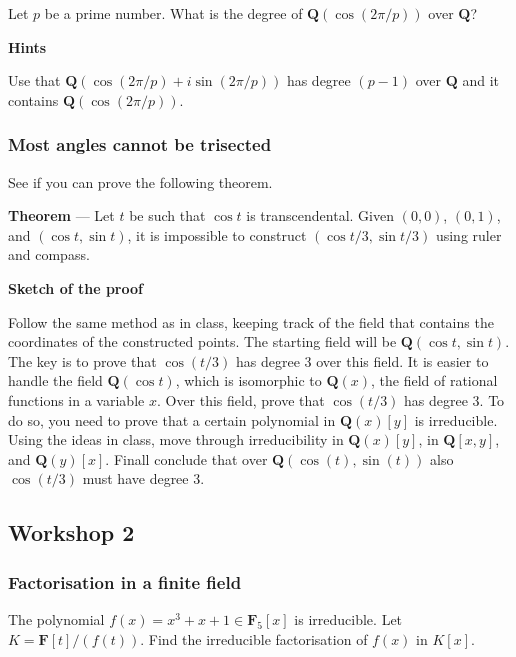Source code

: \documentclass[11pt]{article}
\begin{document}
\noindent
Let \(p\) be a prime number.
What is the degree of \(\mathbf{Q}(\cos (2\pi/p))\) over \(\mathbf{Q}\)?

\bigskip

\noindent
\textbf{\textbf{Hints}}

Use that \(\mathbf{Q}(\cos(2\pi/p) + i \sin(2\pi/p))\) has degree \((p-1)\) over \(\mathbf{Q}\) and it contains \(\mathbf{Q}(\cos(2\pi/p))\).
\subsubsection{Most angles cannot be trisected}
\label{sec:orgb12522c}

See if you can prove the following theorem.

\bigskip

\noindent
\textbf{\textbf{Theorem}} ---
Let \(t\) be such that \(\cos t\) is transcendental.
Given \((0,0)\), \((0,1)\), and \((\cos t, \sin t)\), it is impossible to construct \((\cos t/3, \sin t/3)\) using ruler and compass.

\bigskip

\noindent
\textbf{\textbf{Sketch of the proof}}

Follow the same method as in class, keeping track of the field that contains the coordinates of the constructed points.
The starting field will be \(\mathbf{Q}(\cos t, \sin t)\).
The key is to prove that \(\cos (t/3)\) has degree 3 over this field.
It is easier to handle the field \(\mathbf{Q}(\cos t)\), which is isomorphic to \(\mathbf{Q}(x)\), the field of rational functions in a variable \(x\).
Over this field, prove that \(\cos(t/3)\) has degree 3.
To do so, you need to prove that a certain polynomial in \(\mathbf{Q}(x)[y]\) is irreducible.
Using the ideas in class, move through irreducibility in \(\mathbf{Q}(x)[y]\), in \(\mathbf{Q}[x,y]\), and \(\mathbf{Q}(y)[x]\).
Finall conclude that over \(\mathbf{Q}(\cos(t), \sin(t))\) also \(\cos(t/3)\) must have degree 3.
\subsection{Workshop 2}
\label{sec:org6a31fbf}
\subsubsection{Factorisation in a finite field}
\label{sec:orgee603b2}

The polynomial \(f(x) = x^3+x+1 \in \mathbf{F}_5[x]\) is irreducible.
Let \(K = \mathbf{F}[t]/(f(t))\).
Find the irreducible factorisation of \(f(x)\) in \(K[x]\).
\end{document}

============

* [WORK TO COMPLETE] The response must contain exactly the lines from the one with "Over this field, prove" through the last line of the material above, both ends included, and no others.

* [EXERCISE ANSWER]
Over this field, prove that \(\cos(t/3)\) has degree 3.
To do so, you need to prove that a certain polynomial in \(\mathbf{Q}(x)[y]\) is irreducible.
Using the ideas in class, move through irreducibility in \(\mathbf{Q}(x)[y]\), in \(\mathbf{Q}[x,y]\), and \(\mathbf{Q}(y)[x]\).
Finall conclude that over \(\mathbf{Q}(\cos(t), \sin(t))\) also \(\cos(t/3)\) must have degree 3.
\subsection{Workshop 2}
\label{sec:org6a31fbf}
\subsubsection{Factorisation in a finite field}
\label{sec:orgee603b2}

The polynomial \(f(x) = x^3+x+1 \in \mathbf{F}_5[x]\) is irreducible.
Let \(K = \mathbf{F}[t]/(f(t))\).
Find the irreducible factorisation of \(f(x)\) in \(K[x]\).
\end{document}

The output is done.